Datenschutz vor Opferschutz? Gerade beim Kindesmissbrauch muss dieser falsche Ansatz beendet werden. (Bild: Imago/Blickwinkel/ McPHOTO/Begsteiger)
Kinderschänder

Opferschutz vor Datenschutz

Kommentar 2017 konnten laut BKA in 8400 Kinderporno-Fällen die Täter nicht ermittelt werden, weil den Ermittlern die gespeicherten Daten fehlten. Das ist eine Schande und ein Armutszeugnis: Der Datenschutz muss endlich hinter dem Opferschutz zurücktreten.

Es ist eine ungeheuerliche Zahl. BKA-Chef Holger Münch sprach von 8400 Fällen von Kinderpornographie, die im letzten Jahr nicht hätten aufgeklärt werden können. Dem Morgenmagazin von ARD und ZDF sagte Münch, die deutschen Behörden bekämen insbesondere aus den USA pro Jahr mehrere tausend Hinweise mit E-Mail- oder IP-Adressen auf mögliche Kinderporno-Fälle. Die Ermittlungen scheiterten dann häufig daran, dass in Deutschland „nicht mehr gespeichert“ sei, welcher Computer zur Tatzeit hinter einer bestimmten IP-Adresse stand.

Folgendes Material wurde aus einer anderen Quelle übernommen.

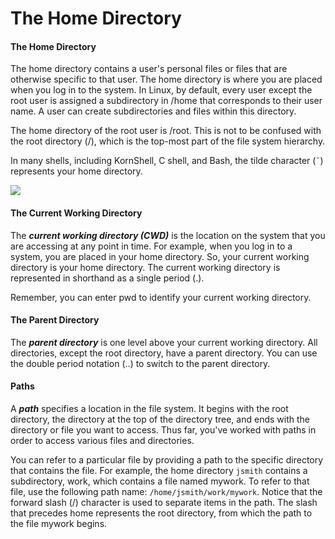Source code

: # The Home Directory

#### The Home Directory

The home directory contains a user's personal files or files that are otherwise specific to that user. The home directory is where you are placed when you log in to the system. In Linux, by default, every user except the root user is assigned a subdirectory in /home that corresponds to their user name. A user can create subdirectories and files within this directory.

The home directory of the root user is /root. This is not to be confused with the root directory (/), which is the top-most part of the file system hierarchy.

In many shells, including KornShell, C shell, and Bash, the tilde character (˜) represents your home directory.

![](home.png)

#### The Current Working Directory

The **_current working directory (CWD)_** is the location on the system that you are accessing at any point in time. For example, when you log in to a system, you are placed in your home directory. So, your current working directory is your home directory. The current working directory is represented in shorthand as a single period (.).

Remember, you can enter pwd to identify your current working directory.

#### The Parent Directory

The **_parent directory_** is one level above your current working directory. All directories, except the root directory, have a parent directory. You can use the double period notation (..) to switch to the parent directory.

#### Paths

A **_path_** specifies a location in the file system. It begins with the root directory, the directory at the top of the directory tree, and ends with the directory or file you want to access. Thus far, you've worked with paths in order to access various files and directories.

You can refer to a particular file by providing a path to the specific directory that contains the file. For example, the home directory `jsmith` contains a subdirectory, work, which contains a file named mywork. To refer to that file, use the following path name: `/home/jsmith/work/mywork`. Notice that the forward slash (/) character is used to separate items in the path. The slash that precedes home represents the root directory, from which the path to the file mywork begins.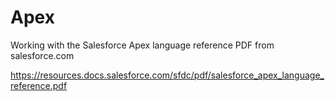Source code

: # Apex

Working with the Salesforce Apex language reference PDF from salesforce.com

https://resources.docs.salesforce.com/sfdc/pdf/salesforce_apex_language_reference.pdf
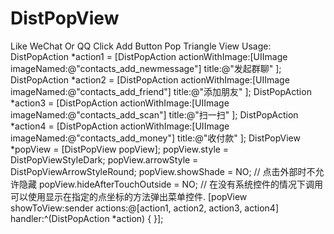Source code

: # DistPopView
Like WeChat Or QQ Click Add Button Pop Triangle View
Usage:
    DistPopAction *action1 = [DistPopAction actionWithImage:[UIImage imageNamed:@"contacts_add_newmessage"] title:@"发起群聊" ];
    DistPopAction *action2 = [DistPopAction actionWithImage:[UIImage imageNamed:@"contacts_add_friend"] title:@"添加朋友" ];
    DistPopAction *action3 = [DistPopAction actionWithImage:[UIImage imageNamed:@"contacts_add_scan"] title:@"扫一扫" ];
    DistPopAction *action4 = [DistPopAction actionWithImage:[UIImage imageNamed:@"contacts_add_money"] title:@"收付款" ];
    DistPopView *popView = [DistPopView popView];
    popView.style = DistPopViewStyleDark;
    popView.arrowStyle = DistPopViewArrowStyleRound;
    popView.showShade = NO;
    // 点击外部时不允许隐藏
    popView.hideAfterTouchOutside = NO; 
    // 在没有系统控件的情况下调用可以使用显示在指定的点坐标的方法弹出菜单控件.
    [popView showToView:sender actions:@[action1, action2, action3, action4] handler:^(DistPopAction *action) { }];
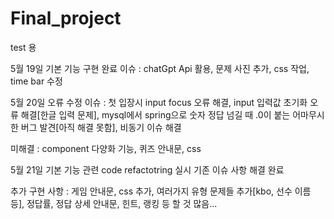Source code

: # Final_project
test 용

5월 19일 기본 기능 구현 완료
이슈 : chatGpt Api 활용, 문제 사진 추가, css 작업, time bar 수정

5월 20일 오류 수정
이슈 : 첫 입장시 input focus 오류 해결, input 입력값 초기화 오류 해결[한글 입력 문제], mysql에서 spring으로 숫자 정답 넘길 때 .0이 붙는 어마무시한 버그 발견[아직 해결 못함], 비동기 이슈 해결

미해결 : component 다양화 기능, 퀴즈 안내문, css

5월 21일 기본 기능 관련 code refactotring 실시
기존 이슈 사항 해결 완료

추가 구현 사항 : 게임 안내문, css 추가, 여러가지 유형 문제들 추가[kbo, 선수 이름 등], 정답률, 정답 상세 안내문, 힌트, 랭킹 등 할 것 많음...
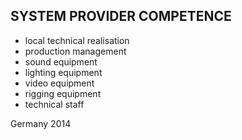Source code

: ## SYSTEM PROVIDER COMPETENCE

+ local technical realisation
+ production management 
+ sound equipment
+ lighting equipment
+ video equipment
+ rigging equipment
+ technical staff

Germany 2014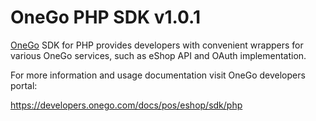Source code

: OneGo PHP SDK v1.0.1
==========

[OneGo](https://onego.com) SDK for PHP provides developers with convenient wrappers for various OneGo services, such as eShop API and OAuth implementation.

For more information and usage documentation visit OneGo developers portal:

https://developers.onego.com/docs/pos/eshop/sdk/php
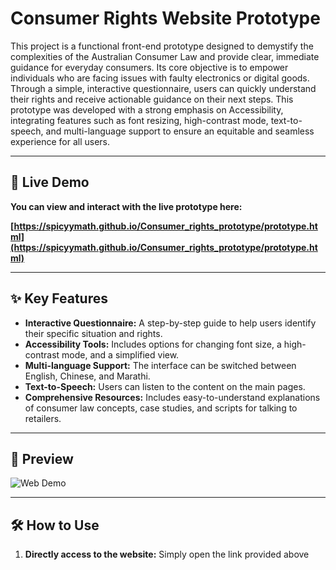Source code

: # Consumer Rights Website Prototype

This project is a functional front-end prototype designed to demystify the complexities of the Australian Consumer Law and provide clear, immediate guidance for everyday consumers. Its core objective is to empower individuals who are facing issues with faulty electronics or digital goods. Through a simple, interactive questionnaire, users can quickly understand their rights and receive actionable guidance on their next steps. This prototype was developed with a strong emphasis on Accessibility, integrating features such as font resizing, high-contrast mode, text-to-speech, and multi-language support to ensure an equitable and seamless experience for all users.

---

## 🚀 Live Demo

**You can view and interact with the live prototype here:**

**[https://spicyymath.github.io/Consumer_rights_prototype/prototype.html](https://spicyymath.github.io/Consumer_rights_prototype/prototype.html)**

---

## ✨ Key Features

*   **Interactive Questionnaire:** A step-by-step guide to help users identify their specific situation and rights.
*   **Accessibility Tools:** Includes options for changing font size, a high-contrast mode, and a simplified view.
*   **Multi-language Support:** The interface can be switched between English, Chinese, and Marathi.
*   **Text-to-Speech:** Users can listen to the content on the main pages.
*   **Comprehensive Resources:** Includes easy-to-understand explanations of consumer law concepts, case studies, and scripts for talking to retailers.

---

## 📸 Preview

![Web Demo](https://github.com/SpicyyMath/Consumer_rights_prototype/raw/main/questionnaire.gif)

---

## 🛠️ How to Use

1.  **Directly access to the website:** Simply open the link provided above
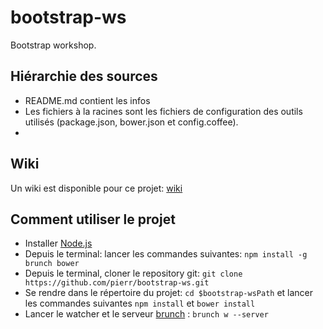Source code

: bootstrap-ws
============

Bootstrap workshop.

## Hiérarchie des sources
- README.md contient les infos 
- Les fichiers à la racines sont les fichiers de configuration des outils utilisés (package.json, bower.json et config.coffee).
- 

## Wiki
Un wiki est disponible pour ce projet: [wiki](https://github.com/pierr/bootstrap-ws/wiki)

## Comment utiliser le projet
- Installer [Node.js](http://nodejs.org)
- Depuis le terminal: lancer les commandes suivantes: `npm install -g brunch bower`
- Depuis le terminal, cloner le repository git: `git clone https://github.com/pierr/bootstrap-ws.git`
- Se rendre dans le répertoire du projet: `cd $bootstrap-wsPath` et lancer les commandes suivantes `npm install` et `bower install`
- Lancer le watcher et le serveur [brunch](http://brunch.io) : `brunch w --server`
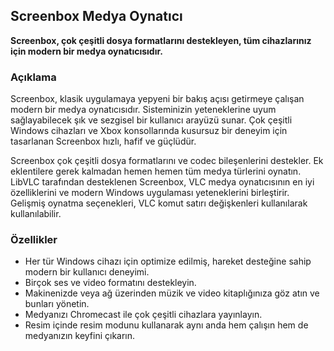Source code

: <!-- Markdown version of store listing for localization. -->
<!-- Feel free to adapt or modify key points if necessary. -->
## Screenbox Medya Oynatıcı

**Screenbox, çok çeşitli dosya formatlarını destekleyen, tüm cihazlarınız için modern bir medya oynatıcısıdır.**

### Açıklama

Screenbox, klasik uygulamaya yepyeni bir bakış açısı getirmeye çalışan modern bir medya oynatıcısıdır. Sisteminizin yeteneklerine uyum sağlayabilecek şık ve sezgisel bir kullanıcı arayüzü sunar. Çok çeşitli Windows cihazları ve Xbox konsollarında kusursuz bir deneyim için tasarlanan Screenbox hızlı, hafif ve güçlüdür.

Screenbox çok çeşitli dosya formatlarını ve codec bileşenlerini destekler. Ek eklentilere gerek kalmadan hemen hemen tüm medya türlerini oynatın. LibVLC tarafından desteklenen Screenbox, VLC medya oynatıcısının en iyi özelliklerini ve modern Windows uygulaması yeteneklerini birleştirir. Gelişmiş oynatma seçenekleri, VLC komut satırı değişkenleri kullanılarak kullanılabilir.

### Özellikler

- Her tür Windows cihazı için optimize edilmiş, hareket desteğine sahip modern bir kullanıcı deneyimi.
- Birçok ses ve video formatını destekleyin.
- Makinenizde veya ağ üzerinden müzik ve video kitaplığınıza göz atın ve bunları yönetin.
- Medyanızı Chromecast ile çok çeşitli cihazlara yayınlayın.
- Resim içinde resim modunu kullanarak aynı anda hem çalışın hem de medyanızın keyfini çıkarın.
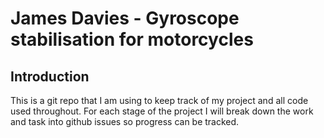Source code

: # James Davies - Gyroscope stabilisation for motorcycles

## Introduction

This is a git repo that I am using to keep track of my project and all code used throughout. For each stage of the project I will break down the work and task into github issues so progress can be tracked. 
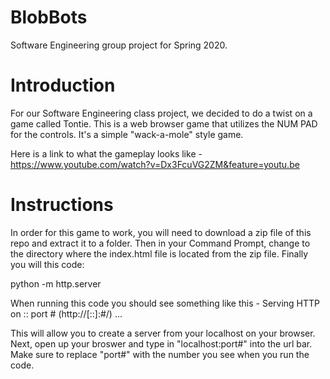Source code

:# BlobBots
Software Engineering group project for Spring 2020.

# Introduction 
For our Software Engineering class project, we decided to do a twist on a game called Tontie. 
This is a web browser game that utilizes the NUM PAD for the controls. It's a simple "wack-a-mole" style game.

Here is a link to what the gameplay looks like - https://www.youtube.com/watch?v=Dx3FcuVG2ZM&feature=youtu.be

# Instructions 
In order for this game to work, you will need to download a zip file of this repo and extract it to a folder. 
Then in your Command Prompt, change to the directory where the index.html file is located from the zip file. 
Finally you will this code:

python -m http.server

When running this code you should see something like this -
Serving HTTP on :: port # (http://[::]:#/) ...

This will allow you to create a server from your localhost on your browser. 
Next, open up your broswer and type in "localhost:port#" into the url bar. 
Make sure to replace "port#" with the number you see when you run the code.
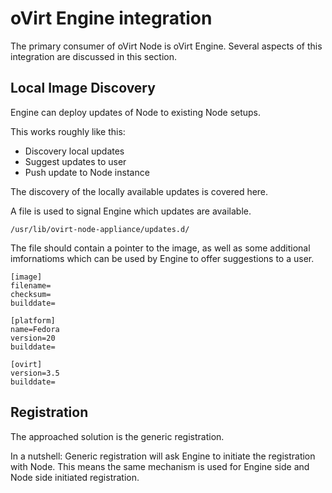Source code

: 
oVirt Engine integration
========================

The primary consumer of oVirt Node is oVirt Engine.
Several aspects of this integration are discussed in this section.


Local Image Discovery
---------------------

Engine can deploy updates of Node to existing Node setups.

This works roughly like this:

+ Discovery local updates
+ Suggest updates to user
+ Push update to Node instance

The discovery of the locally available updates is covered here.

A file is used to signal Engine which updates are available.

    /usr/lib/ovirt-node-appliance/updates.d/

The file should contain a pointer to the image, as well as some additional
imfornatioms which can be used by Engine to offer suggestions to a user.

    [image]
    filename=
    checksum=
    builddate=

    [platform]
    name=Fedora
    version=20
    builddate=

    [ovirt]
    version=3.5
    builddate=



Registration
------------

The approached solution is the generic registration.

In a nutshell: Generic registration will ask Engine to initiate the
registration with Node. This means the same mechanism
is used for Engine side and Node side initiated registration.
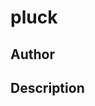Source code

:# pluck

## Author

<!-- Insert Your Name Here -->

## Description

<!-- Describe your example here -->
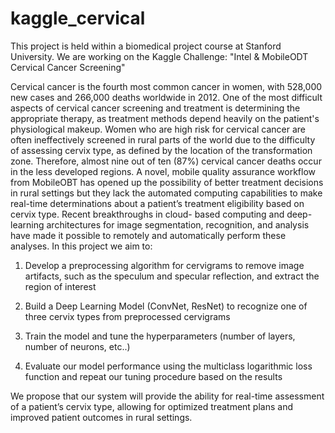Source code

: # kaggle_cervical

This project is held within a biomedical project course at Stanford University. We are working on the Kaggle Challenge: "Intel &amp; MobileODT Cervical Cancer Screening"

Cervical cancer is the fourth most common cancer in women, with 528,000 new cases and 266,000 deaths worldwide in 2012. One of the most difficult aspects of cervical cancer screening and treatment is determining the appropriate therapy, as treatment methods depend heavily on the patient's physiological makeup. Women who are high risk for cervical cancer are often ineffectively screened in rural parts of the world due to the difficulty of assessing cervix type, as defined by the location of the transformation zone. Therefore, almost nine out of ten (87%) cervical cancer deaths occur in the less developed regions. A novel, mobile quality assurance workflow from MobileOBT has opened up the possibility of better treatment decisions in rural settings but they lack the automated computing capabilities to make real-time determinations about a patient’s treatment eligibility based on cervix type. Recent breakthroughs in cloud- based computing and deep-learning architectures for image segmentation, recognition, and analysis have made it possible to remotely and automatically perform these analyses. In this project we aim to:

1. Develop a preprocessing algorithm for cervigrams to remove image artifacts, such as the speculum and specular reflection, and extract the region of interest

2. Build a Deep Learning Model (ConvNet, ResNet) to recognize one of three cervix types from preprocessed cervigrams

3. Train the model and tune the hyperparameters (number of layers, number of neurons, etc..)

4. Evaluate our model performance using the multiclass logarithmic loss function and repeat our tuning procedure based on the results

We propose that our system will provide the ability for real-time assessment of a patient’s cervix type, allowing for optimized treatment plans and improved patient outcomes in rural settings.

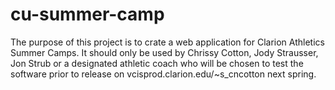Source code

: # cu-summer-camp
The purpose of this project is to crate a web application for Clarion Athletics Summer Camps. It should only be used by Chrissy Cotton, Jody Strausser, Jon Strub or a designated athletic coach who will be chosen to test the software prior to release on vcisprod.clarion.edu/~s_cncotton next spring.
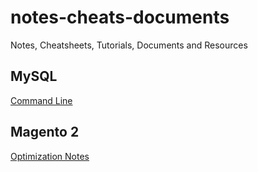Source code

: # notes-cheats-documents
Notes, Cheatsheets, Tutorials, Documents and Resources





## MySQL 

[Command Line](docs/mysql/cmd-line-cheats.md)


## Magento 2 

[Optimization Notes](docs/mage2/mag2-optimization.md)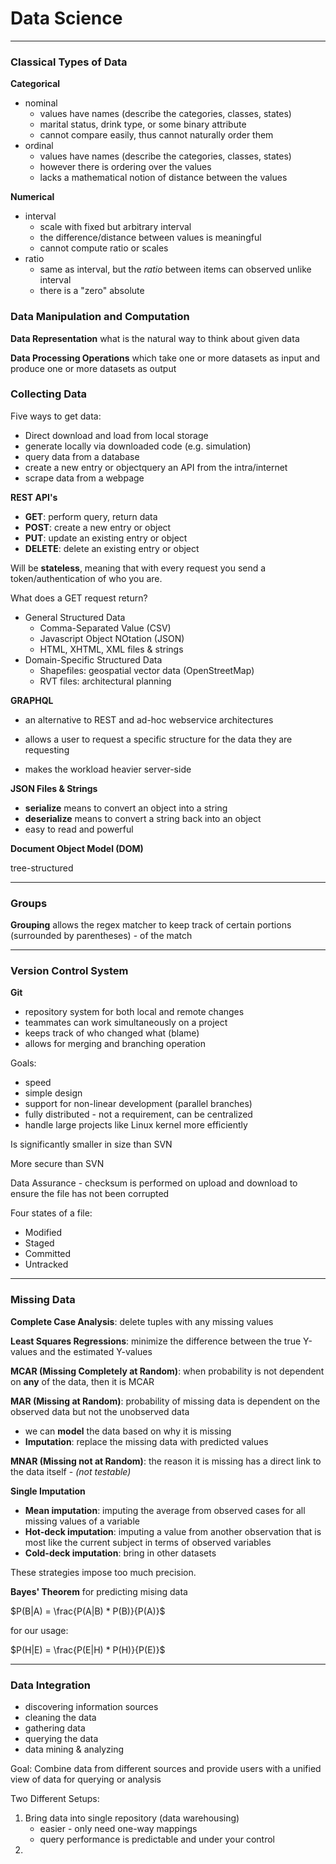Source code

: # Data Science

---

### Classical Types of Data

**Categorical**

- nominal
  * values have names (describe the categories, classes, states)
  * marital status, drink type, or some binary attribute
  * cannot compare easily, thus cannot naturally order them
- ordinal
  * values have names (describe the categories, classes, states)
  * however there is ordering over the values
  * lacks a mathematical notion of distance between the values

**Numerical**

- interval
  * scale with fixed but arbitrary interval
  * the difference/distance between values is meaningful
  * cannot compute ratio or scales
- ratio
  * same as interval, but the *ratio* between items can observed unlike interval
  * there is a "zero" absolute

### Data Manipulation and Computation

**Data Representation** what is the natural way to think about given data

**Data Processing Operations** which take one or more datasets as input and produce one or more datasets as output

### Collecting Data

Five ways to get data:

- Direct download and load from local storage
- generate locally via downloaded code (e.g. simulation)
- query data from a database
- create a new entry or objectquery an API from the intra/internet
- scrape data from a webpage

**REST API's**

- **GET**: perform query, return data
- **POST**: create a new entry or object
- **PUT**: update an existing entry or object
- **DELETE**: delete an existing entry or object

Will be **stateless**, meaning that with every request you send a token/authentication of who you are.

What does a GET request return?

- General Structured Data
  - Comma-Separated Value (CSV)
  - Javascript Object NOtation (JSON)
  - HTML, XHTML, XML files & strings
- Domain-Specific Structured Data
  - Shapefiles: geospatial vector data (OpenStreetMap)
  - RVT files: architectural planning

**GRAPHQL**

- an alternative to REST and ad-hoc webservice architectures

- allows a user to request a specific structure for the data they are requesting
- makes the workload heavier server-side

**JSON Files & Strings**

- **serialize** means to convert an object into a string
- **deserialize** means to convert a string back into an object
- easy to read and powerful

**Document Object Model (DOM)**

tree-structured

---

### Groups

**Grouping** allows the regex matcher to keep track of certain portions (surrounded by parentheses) - of the match

---

### Version Control System

**Git**

- repository system for both local and remote changes
- teammates can work simultaneously on a project
- keeps track of who changed what (blame)
- allows for merging and branching operation

Goals:

- speed
- simple design
- support for non-linear development (parallel branches)
- fully distributed - not a requirement, can be centralized
- handle large projects like Linux kernel more efficiently

Is significantly smaller in size than SVN

More secure than SVN

Data Assurance - checksum is performed on upload and download to ensure the file has not been corrupted

Four states of a file:

- Modified
- Staged
- Committed
- Untracked

---

### Missing Data

**Complete Case Analysis**: delete tuples with any missing values

**Least Squares Regressions**: minimize the difference between the true Y-values and the estimated Y-values

**MCAR (Missing Completely at Random)**: when probability is not dependent on **any** of the data, then it is MCAR

**MAR (Missing at Random)**: probability of missing data is dependent on the observed data but not the unobserved data

- we can **model** the data based on why it is missing
- **Imputation**: replace the missing data with predicted values

**MNAR (Missing not at Random)**: the reason it is missing has a direct link to the data itself  - *(not testable)*



**Single Imputation**

- **Mean imputation**: imputing the average from observed cases for all missing values of a variable
- **Hot-deck imputation**: imputing a value from another observation that is most like the current subject in terms of observed variables
- **Cold-deck imputation**: bring in other datasets

These strategies impose too much precision.

**Bayes' Theorem** for predicting mising data

$P(B|A) = \frac{P(A|B) * P(B)}{P(A)}$

for our usage:

$P(H|E) = \frac{P(E|H) * P(H)}{P(E)}$

---

### Data Integration

- discovering information sources
- cleaning the data
- gathering data
- querying the data
- data mining & analyzing

Goal: Combine data from different sources and provide users with a unified view of data for querying or analysis

Two Different Setups:

1. Bring data into single repository (data warehousing)
   - easier - only need one-way mappings
   - query performance is predictable and under your control
2. 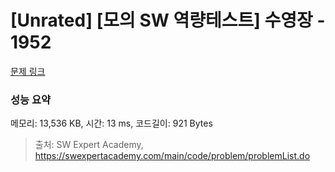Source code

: # [Unrated] [모의 SW 역량테스트] 수영장 - 1952 

[문제 링크](https://swexpertacademy.com/main/code/problem/problemDetail.do?contestProbId=AV5PpFQaAQMDFAUq) 

### 성능 요약

메모리: 13,536 KB, 시간: 13 ms, 코드길이: 921 Bytes



> 출처: SW Expert Academy, https://swexpertacademy.com/main/code/problem/problemList.do
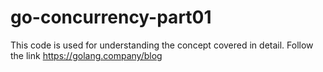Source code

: # go-concurrency-part01

This code is used for understanding the concept covered in detail. Follow the link https://golang.company/blog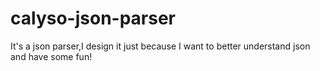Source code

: # calyso-json-parser
It's a json parser,I design it just because I want to better understand json and have some fun!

Jedes Bild steht für ein missbrauchtes Kind

Um es ganz klar zu sagen: in 8400 mutmaßlichen Kinderpornographie-Fällen konnten die Täter nicht ermittelt werden, weil Deutschland sich den Luxus leistet, seine Daten besser zu schützen, als seine Kinder. Wenn der Datenschutz aber zum Täterschutz wird und auch noch Kinder die Opfer sind, dann hat er eine Grenze überschritten. Jedes Bild, jedes Video steht für ein missbrauchtes Kind, für eine zerstörte Kinderseele. Um das zu verhindern, sollten wir jedes Mittel einsetzen, auch die Vorratsdatenspeicherung. Bei der Vorratsdatenspeicherung müssten die Netz-Provider bestimmte Daten für einen definierten Zeitraum speichern. Darauf kann die Polizei zurückgreifen, wenn ein Verdacht auf Straftaten besteht. In mehr als neun von zehn Fällen ist laut BKA-Chef die IP-Adresse zentral, also die Frage, von welchem Computer eine Tathandlung ausgeht. Wenn diese IP-Adresse nicht gespeichert werde, könne man mit Hinweisen oft kaum mehr etwas anfangen. Doch oberste Gerichte in Deutschland und Europa haben die anlasslose Vorratsdatenspeicherung mehrfach als grundrechtswidrig verurteilt, derzeit laufen noch Klagen gegen das jüngste Gesetz.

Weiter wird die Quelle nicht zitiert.